| TASK |
Restate, in full and unchanged, the entries that follow, but not their pictures.
+++ MATERIAL PROVIDED
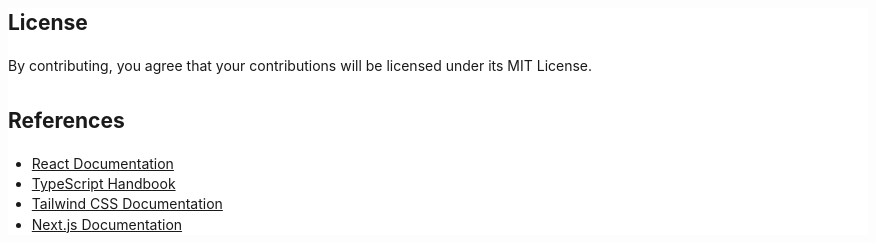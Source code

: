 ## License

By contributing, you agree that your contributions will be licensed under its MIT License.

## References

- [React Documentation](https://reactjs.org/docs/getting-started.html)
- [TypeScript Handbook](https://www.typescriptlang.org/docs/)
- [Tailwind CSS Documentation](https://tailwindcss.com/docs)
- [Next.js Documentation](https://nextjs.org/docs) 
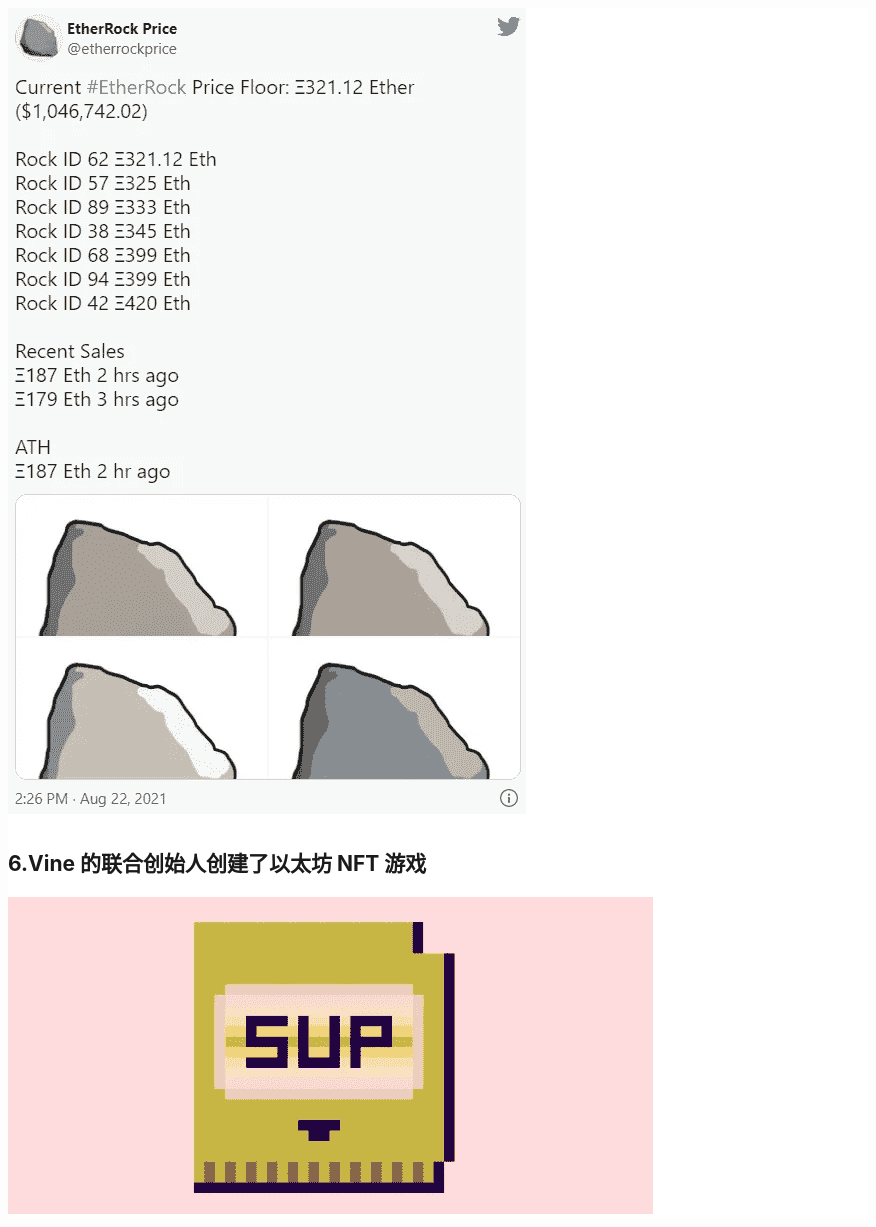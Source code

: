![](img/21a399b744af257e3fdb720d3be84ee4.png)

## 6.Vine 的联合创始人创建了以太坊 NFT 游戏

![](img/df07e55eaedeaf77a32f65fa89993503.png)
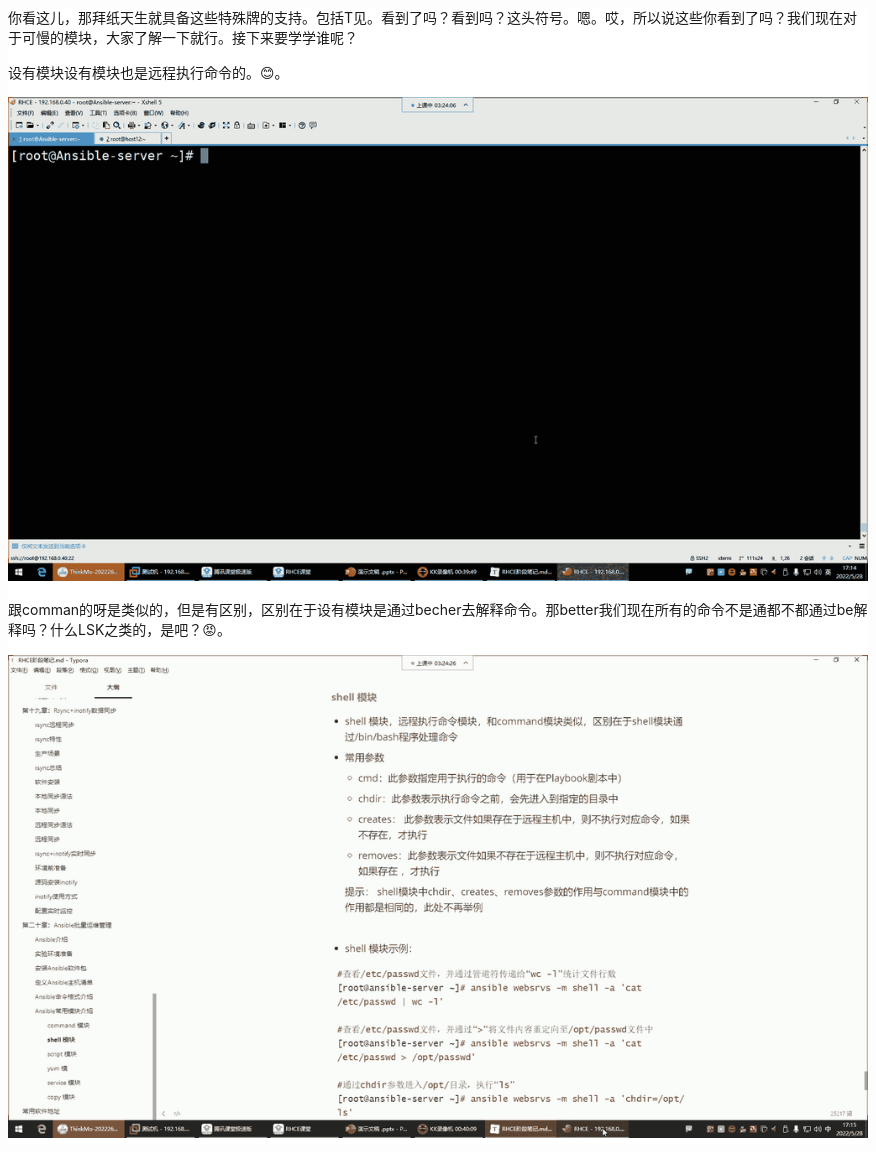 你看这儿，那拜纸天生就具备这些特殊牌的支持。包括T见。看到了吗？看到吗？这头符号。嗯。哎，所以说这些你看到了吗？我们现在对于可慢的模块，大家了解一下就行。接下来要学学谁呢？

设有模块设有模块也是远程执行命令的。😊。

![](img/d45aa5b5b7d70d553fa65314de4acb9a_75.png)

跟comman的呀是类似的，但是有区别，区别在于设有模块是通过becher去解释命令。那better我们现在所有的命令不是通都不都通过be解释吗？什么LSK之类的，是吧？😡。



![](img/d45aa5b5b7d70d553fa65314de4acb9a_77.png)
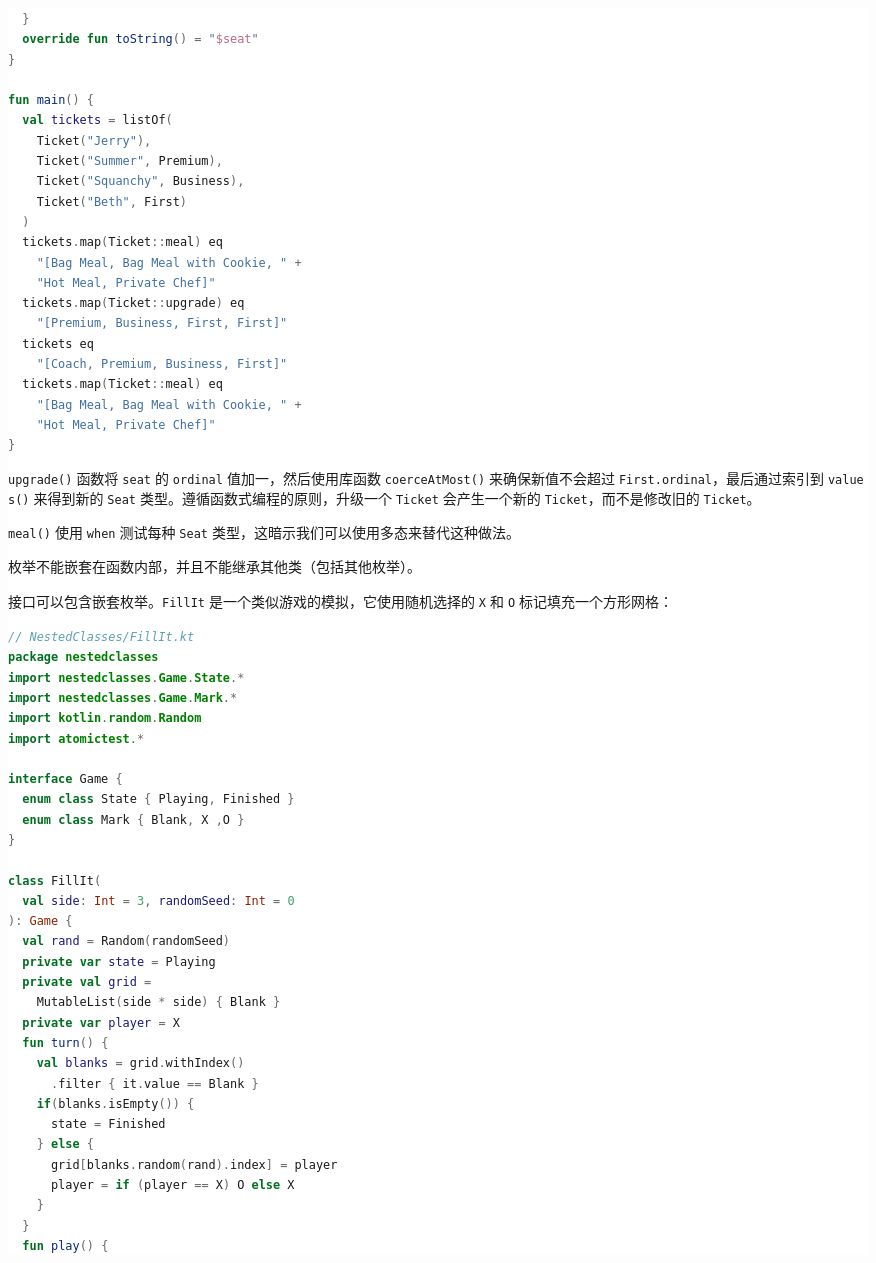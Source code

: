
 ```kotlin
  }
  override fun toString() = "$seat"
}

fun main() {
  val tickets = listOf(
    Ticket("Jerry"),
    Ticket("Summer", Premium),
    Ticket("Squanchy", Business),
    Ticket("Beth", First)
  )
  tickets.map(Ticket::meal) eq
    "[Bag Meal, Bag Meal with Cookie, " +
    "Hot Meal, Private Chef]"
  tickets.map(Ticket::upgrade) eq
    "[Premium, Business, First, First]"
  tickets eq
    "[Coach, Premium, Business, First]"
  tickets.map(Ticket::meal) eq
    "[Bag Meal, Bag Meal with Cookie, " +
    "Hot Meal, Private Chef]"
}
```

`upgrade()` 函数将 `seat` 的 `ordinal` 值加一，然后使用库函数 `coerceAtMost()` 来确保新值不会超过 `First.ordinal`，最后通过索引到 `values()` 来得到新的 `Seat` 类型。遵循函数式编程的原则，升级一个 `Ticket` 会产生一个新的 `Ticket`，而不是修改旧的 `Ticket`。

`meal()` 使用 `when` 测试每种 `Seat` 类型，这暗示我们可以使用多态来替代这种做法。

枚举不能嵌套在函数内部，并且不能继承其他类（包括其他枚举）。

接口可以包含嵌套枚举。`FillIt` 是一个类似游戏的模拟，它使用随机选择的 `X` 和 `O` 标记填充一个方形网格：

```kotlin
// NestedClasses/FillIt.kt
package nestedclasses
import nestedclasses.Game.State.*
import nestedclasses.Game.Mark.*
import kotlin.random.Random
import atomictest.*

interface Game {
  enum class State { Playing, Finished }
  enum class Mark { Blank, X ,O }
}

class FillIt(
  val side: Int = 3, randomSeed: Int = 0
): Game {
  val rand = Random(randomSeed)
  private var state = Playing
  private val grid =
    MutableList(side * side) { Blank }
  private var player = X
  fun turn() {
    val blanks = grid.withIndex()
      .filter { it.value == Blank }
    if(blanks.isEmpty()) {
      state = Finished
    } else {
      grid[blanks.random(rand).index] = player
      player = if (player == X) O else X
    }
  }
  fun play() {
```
++++++
| WORKED SOLUTION |
Source code

: ## License

By contributing, you agree that your contributions will be licensed under its MIT License.

## References

- [React Documentation](https://reactjs.org/docs/getting-started.html)
- [TypeScript Handbook](https://www.typescriptlang.org/docs/)
- [Tailwind CSS Documentation](https://tailwindcss.com/docs)
- [Next.js Documentation](https://nextjs.org/docs) 
Source code

:![](img/21a399b744af257e3fdb720d3be84ee4.png)

## 6.Vine 的联合创始人创建了以太坊 NFT 游戏

![](img/df07e55eaedeaf77a32f65fa89993503.png)
 你看这儿，那拜纸天生就具备这些特殊牌的支持。包括T见。看到了吗？看到吗？这头符号。嗯。哎，所以说这些你看到了吗？我们现在对于可慢的模块，大家了解一下就行。接下来要学学谁呢？

设有模块设有模块也是远程执行命令的。😊。

![](img/d45aa5b5b7d70d553fa65314de4acb9a_75.png)

跟comman的呀是类似的，但是有区别，区别在于设有模块是通过becher去解释命令。那better我们现在所有的命令不是通都不都通过be解释吗？什么LSK之类的，是吧？😡。



![](img/d45aa5b5b7d70d553fa65314de4acb9a_77.png)
Source code

:
 ```kotlin
  }
  override fun toString() = "$seat"
}

fun main() {
  val tickets = listOf(
    Ticket("Jerry"),
    Ticket("Summer", Premium),
    Ticket("Squanchy", Business),
    Ticket("Beth", First)
  )
  tickets.map(Ticket::meal) eq
    "[Bag Meal, Bag Meal with Cookie, " +
    "Hot Meal, Private Chef]"
  tickets.map(Ticket::upgrade) eq
    "[Premium, Business, First, First]"
  tickets eq
    "[Coach, Premium, Business, First]"
  tickets.map(Ticket::meal) eq
    "[Bag Meal, Bag Meal with Cookie, " +
    "Hot Meal, Private Chef]"
}
```

`upgrade()` 函数将 `seat` 的 `ordinal` 值加一，然后使用库函数 `coerceAtMost()` 来确保新值不会超过 `First.ordinal`，最后通过索引到 `values()` 来得到新的 `Seat` 类型。遵循函数式编程的原则，升级一个 `Ticket` 会产生一个新的 `Ticket`，而不是修改旧的 `Ticket`。

`meal()` 使用 `when` 测试每种 `Seat` 类型，这暗示我们可以使用多态来替代这种做法。

枚举不能嵌套在函数内部，并且不能继承其他类（包括其他枚举）。

接口可以包含嵌套枚举。`FillIt` 是一个类似游戏的模拟，它使用随机选择的 `X` 和 `O` 标记填充一个方形网格：

```kotlin
// NestedClasses/FillIt.kt
package nestedclasses
import nestedclasses.Game.State.*
import nestedclasses.Game.Mark.*
import kotlin.random.Random
import atomictest.*

interface Game {
  enum class State { Playing, Finished }
  enum class Mark { Blank, X ,O }
}

class FillIt(
  val side: Int = 3, randomSeed: Int = 0
): Game {
  val rand = Random(randomSeed)
  private var state = Playing
  private val grid =
    MutableList(side * side) { Blank }
  private var player = X
  fun turn() {
    val blanks = grid.withIndex()
      .filter { it.value == Blank }
    if(blanks.isEmpty()) {
      state = Finished
    } else {
      grid[blanks.random(rand).index] = player
      player = if (player == X) O else X
    }
  }
  fun play() {
```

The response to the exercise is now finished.